Tuesday, February 17, 2015

2015 Oscars Quiz




The 87th Academy Awards will be held on Sunday, February 22, 2015 and will take place at the Dolby Theatre in Los Angeles, California.  As you prepare for the big night, why not challenge yourself and try Number 16's fifth annual Oscars quiz.  There are 10 questions.  Good luck!


NUMBER 16 OSCARS QUIZ 2015

1.  This year, 84-year-old Robert Duvall was nominated for an Academy Award for Best Supporting Actor for his role as Judge Joseph Palmer in The Judge.  How many Oscars has the veteran actor won in his lengthy career?




A.  Robert Duvall's nomination for The Judge is his seventh nomination, but has never won an Oscar.

B.  To date, he has won three Academy Awards.

C.  To date, he has won one Academy Award.

D.  To date, Duvall has won two Oscars.

E,  To date, he has taken home four Oscars.



2.  Dustin Hoffman has received seven Academy Award nominations, all for Best Actor.  How many Academy Awards has he won, and for which films?


Hoffman


A.  Hoffman has won three Best Actor Academy Awards for his performances in The Graduate, Midnight Cowboy and Kramer Vs. Kramer.

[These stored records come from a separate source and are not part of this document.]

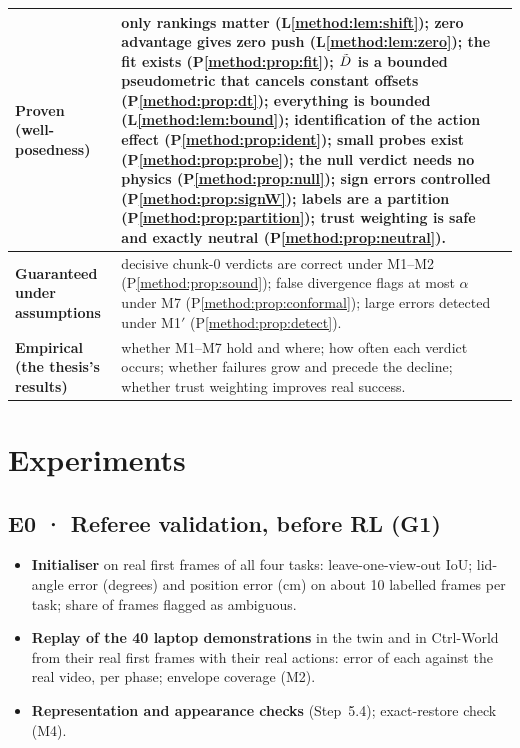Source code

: \begin{center}\small
\begin{tabularx}{\linewidth}{@{}>{\raggedright\arraybackslash}p{4.2cm}>{\raggedright\arraybackslash}X@{}}
\toprule
\textbf{Proven (well-posedness)} & only rankings matter (L\ref{method:lem:shift}); zero advantage gives zero push (L\ref{method:lem:zero}); the fit exists (P\ref{method:prop:fit}); $\tilde D$ is a bounded pseudometric that cancels constant offsets (P\ref{method:prop:dt}); everything is bounded (L\ref{method:lem:bound}); identification of the action effect (P\ref{method:prop:ident}); small probes exist (P\ref{method:prop:probe}); the null verdict needs no physics (P\ref{method:prop:null}); sign errors controlled (P\ref{method:prop:signW}); labels are a partition (P\ref{method:prop:partition}); trust weighting is safe and exactly neutral (P\ref{method:prop:neutral}).\\
\midrule
\textbf{Guaranteed under assumptions} & decisive chunk-0 verdicts are correct under M1--M2 (P\ref{method:prop:sound}); false divergence flags at most $\alpha$ under M7 (P\ref{method:prop:conformal}); large errors detected under M1$'$ (P\ref{method:prop:detect}).\\
\midrule
\textbf{Empirical (the thesis's results)} & whether M1--M7 hold and where; how often each verdict occurs; whether failures grow and precede the decline; whether trust weighting improves real success.\\
\bottomrule
\end{tabularx}
\end{center}

\section{Experiments}\label{method:sec:experiments}

\subsection{E0 · Referee validation, before RL (G1)}
\begin{itemize}
\item \textbf{Initialiser} on real first frames of all four tasks: leave-one-view-out IoU; lid-angle error (degrees) and position error (cm) on about 10 labelled frames per task; share of frames flagged as ambiguous.
\item \textbf{Replay of the 40 laptop demonstrations} in the twin and in Ctrl-World from their real first frames with their real actions: error of each against the real video, per phase; envelope coverage (M2).
\item \textbf{Representation and appearance checks} (Step~5.4); exact-restore check (M4).
\end{itemize}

B.  Hoffman has won two Best Actor Academy Awards - for Kramer vs Kramer and Rain Man.

C,  He has won one Academy Award and it was for Kramer vs.Kramer.

D,  He has won four Academy Awards for his performances in Kramer vs, Kramer, Tootsie, Rain Man and All the President's Men.

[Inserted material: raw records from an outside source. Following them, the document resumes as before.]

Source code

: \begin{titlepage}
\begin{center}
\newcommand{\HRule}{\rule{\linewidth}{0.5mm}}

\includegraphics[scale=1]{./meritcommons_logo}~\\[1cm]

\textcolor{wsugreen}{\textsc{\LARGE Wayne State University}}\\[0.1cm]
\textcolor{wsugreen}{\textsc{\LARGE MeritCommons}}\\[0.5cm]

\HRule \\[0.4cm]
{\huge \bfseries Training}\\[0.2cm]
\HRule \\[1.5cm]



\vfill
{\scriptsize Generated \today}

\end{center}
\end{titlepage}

E,  He has won two Academy Awards - for Midnight Cowboy and Rain Man.



3.  What is the longest film to have ever won the Oscar for Best Picture?

A.  Ben-Hur

B.  Titanic

C.  Gone with the Wind

D.  Mrs. Miniver

E.  Lawrence of Arabia



4.  What year were the Oscars first televised?

A.  1953

B.  1951

C,  1949

D,  1950

E.  1952



5.  Who are the only brother and sister to even win Oscars for acting.

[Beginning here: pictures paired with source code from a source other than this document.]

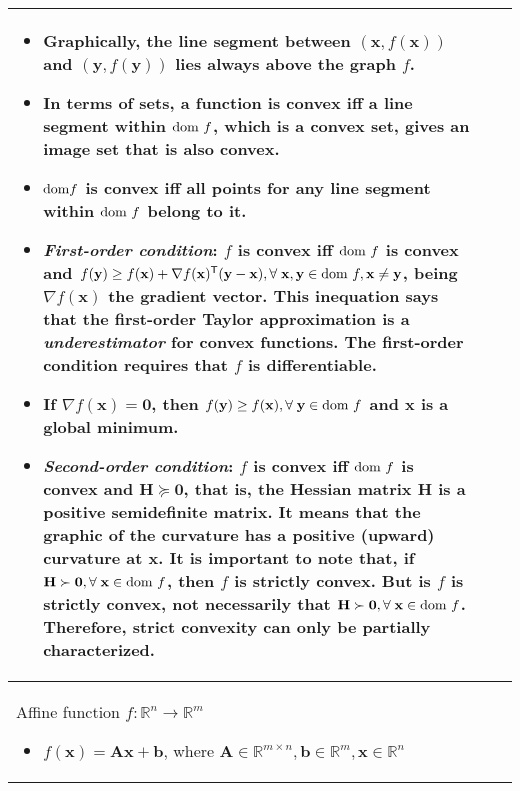 \documentclass{article}
\begin{document}
\begin{table}[ht!]
\begin{tabularx}{\textwidth}{|>{\setlength\hsize{1\hsize}\setlength\linewidth{\hsize}}X|>{\setlength\hsize{.9\hsize}\setlength\linewidth{\hsize}}X|>{\setlength\hsize{1.1\hsize}\setlength\linewidth{\hsize}}X|}
        \begin{itemize}[leftmargin=*]
            \item Graphically, the line segment between \((\mathbf{x}, f(\mathbf{x}))\) and \((\mathbf{y}, f(\mathbf{y}))\) lies always above the graph \(f\).
            \item In terms of sets, a function is convex iff a line segment within \(\textnormal{dom } f\), which is a convex set, gives an image set that is also convex.
            \item \(\textnormal{dom} f\) is convex iff all points for any line segment within \(\textnormal{dom } f\) belong to it.
            \item \emph{First-order condition}: \(f\) is convex iff \(\textnormal{dom } f\) is convex and \(f(\mathbf{y}) \geq f(\mathbf{x}) + \nabla f (\mathbf{x})^\mathsf{T} (\mathbf{y} - \mathbf{x}),\forall\;\mathbf{x},\mathbf{y} \in \textnormal{dom } f, \mathbf{x}\neq\mathbf{y}\), being \(\nabla f (\mathbf{x})\) the gradient vector. This inequation says that the first-order Taylor approximation is a \emph{underestimator} for convex functions. The first-order condition requires that \(f\) is differentiable.
            \item If \(\nabla f(\mathbf{x}) = \mathbf{0}\), then \(f(\mathbf{y})\geq f(\mathbf{x}),\forall\;\mathbf{y}\in\textnormal{dom }f\) and \(\mathbf{x}\) is a global minimum.
            \item \emph{Second-order condition}: \(f\) is convex iff \(\textnormal{dom } f\) is convex and \(\mathbf{H}\succeq \mathbf{0}\), that is, the Hessian matrix \(\mathbf{H}\) is a positive semidefinite matrix. It means that the graphic of the curvature has a positive (upward) curvature at \(\mathbf{x}\). It is important to note that, if \(\mathbf{H}\succ\mathbf{0}, \forall\; \mathbf{x} \in \textnormal{dom }f\), then \(f\) is strictly convex. But is \(f\) is strictly convex, not necessarily that \(\mathbf{H}\succ\mathbf{0},\forall\; \mathbf{x} \in \textnormal{dom }f\). Therefore, strict convexity can only be partially characterized.
        \end{itemize}\\
        \hline
        Affine function \(f: \mathbb{R}^n \rightarrow \mathbb{R}^m\)
        \begin{itemize}[leftmargin=*]
            \item $f(\mathbf{x}) = \mathbf{Ax} + \mathbf{b}$, where \(\mathbf{A} \in \mathbb{R}^{m\times n}, \mathbf{b} \in \mathbb{R}^{m}, \mathbf{x} \in \mathbb{R}^{n}\)

\end{itemize}
\end{tabularx}
\end{table}
\end{document}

A.  Shirley MacLaine and Warren Beatty

B.  Jane Fonda and Peter Fonda

C.  Julia Roberts and Eric Roberts

D.  Ethel Barrymore and Lionel Barrymore

E.  No sister and brother combination has ever won Academy Awards for acting.



6. Who was the first actor to refuse an Academy Award for Best Actor?

A.  Marlon Brando

B.  Woody Allen

C.   John

D.   Peter Fonda

E.  George C. Scott



7.  Who is the only Oscar winner whose parents were also Academy Award winner?

A.  John Barrymore

B.  Haley Mills

C.  Liza Minnelli

D.  Vanessa Redgrave

E.   Alan Ladd



8.  Did Robin Williams, who passed away on August 11, 2014, ever win an Oscar during his career?

A.  Yes, he won an Oscar for Best Support Actor for his performance in Good Will Hunting.

B.  Yes, he won an Academy Award for Best Actor in a Leading Role for his role in Dead Poets Society.

C.  Yes, he won for Best Actor in a Leading Role for Good Morning, Vietnam.

D.  Yes, he actually won two Oscars - for Fisher King and Good Will Hunting.

E.  No, Robin Williams never won an Oscar



9.   Five British actors have been nominated for acting Oscars in 2015.  Who was the first British actor to win an Academy Award?

A,  Charlie Chaplin

B.  Charles Laughton

C.  Vivien Leigh

D,  George Arliss

E.  Laurence Olivier


10.  True or false: To date, three actors have won Oscars for roles in which they didn't utter a single word?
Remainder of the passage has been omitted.